Task directions ▸
Output, exactly and in full, the entries that appear below.

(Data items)
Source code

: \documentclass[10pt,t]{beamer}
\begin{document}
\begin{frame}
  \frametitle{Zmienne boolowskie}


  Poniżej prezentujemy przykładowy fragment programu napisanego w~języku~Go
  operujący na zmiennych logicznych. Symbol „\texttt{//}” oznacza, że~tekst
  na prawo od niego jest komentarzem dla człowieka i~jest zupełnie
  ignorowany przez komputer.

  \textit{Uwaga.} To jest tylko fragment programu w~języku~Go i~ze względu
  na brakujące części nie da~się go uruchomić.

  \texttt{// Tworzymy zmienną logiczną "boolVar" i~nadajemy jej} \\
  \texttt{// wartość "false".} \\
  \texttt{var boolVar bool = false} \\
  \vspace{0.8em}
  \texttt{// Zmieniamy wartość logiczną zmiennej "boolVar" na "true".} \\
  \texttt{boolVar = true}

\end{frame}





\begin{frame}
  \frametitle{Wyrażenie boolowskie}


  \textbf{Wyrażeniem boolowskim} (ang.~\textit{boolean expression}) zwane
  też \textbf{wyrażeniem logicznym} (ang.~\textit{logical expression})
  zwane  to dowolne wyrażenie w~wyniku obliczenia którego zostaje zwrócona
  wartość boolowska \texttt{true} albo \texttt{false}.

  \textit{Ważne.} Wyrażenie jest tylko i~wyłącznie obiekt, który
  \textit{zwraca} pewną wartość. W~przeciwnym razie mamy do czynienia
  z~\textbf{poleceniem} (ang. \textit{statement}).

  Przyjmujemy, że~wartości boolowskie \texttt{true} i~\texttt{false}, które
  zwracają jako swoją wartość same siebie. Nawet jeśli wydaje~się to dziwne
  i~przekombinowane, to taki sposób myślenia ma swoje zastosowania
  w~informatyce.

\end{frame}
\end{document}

Solution for this exercise ▸
Source code

: \documentclass[10pt,t]{beamer}
\begin{document}
\begin{frame}
  \frametitle{Zmienne boolowskie}


  Poniżej prezentujemy przykładowy fragment programu napisanego w~języku~Go
  operujący na zmiennych logicznych. Symbol „\texttt{//}” oznacza, że~tekst
  na prawo od niego jest komentarzem dla człowieka i~jest zupełnie
  ignorowany przez komputer.

  \textit{Uwaga.} To jest tylko fragment programu w~języku~Go i~ze względu
  na brakujące części nie da~się go uruchomić.

  \texttt{// Tworzymy zmienną logiczną "boolVar" i~nadajemy jej} \\
  \texttt{// wartość "false".} \\
  \texttt{var boolVar bool = false} \\
  \vspace{0.8em}
  \texttt{// Zmieniamy wartość logiczną zmiennej "boolVar" na "true".} \\
  \texttt{boolVar = true}

\end{frame}





\begin{frame}
  \frametitle{Wyrażenie boolowskie}


  \textbf{Wyrażeniem boolowskim} (ang.~\textit{boolean expression}) zwane
  też \textbf{wyrażeniem logicznym} (ang.~\textit{logical expression})
  zwane  to dowolne wyrażenie w~wyniku obliczenia którego zostaje zwrócona
  wartość boolowska \texttt{true} albo \texttt{false}.

  \textit{Ważne.} Wyrażenie jest tylko i~wyłącznie obiekt, który
  \textit{zwraca} pewną wartość. W~przeciwnym razie mamy do czynienia
  z~\textbf{poleceniem} (ang. \textit{statement}).

  Przyjmujemy, że~wartości boolowskie \texttt{true} i~\texttt{false}, które
  zwracają jako swoją wartość same siebie. Nawet jeśli wydaje~się to dziwne
  i~przekombinowane, to taki sposób myślenia ma swoje zastosowania
  w~informatyce.

\end{frame}
\end{document}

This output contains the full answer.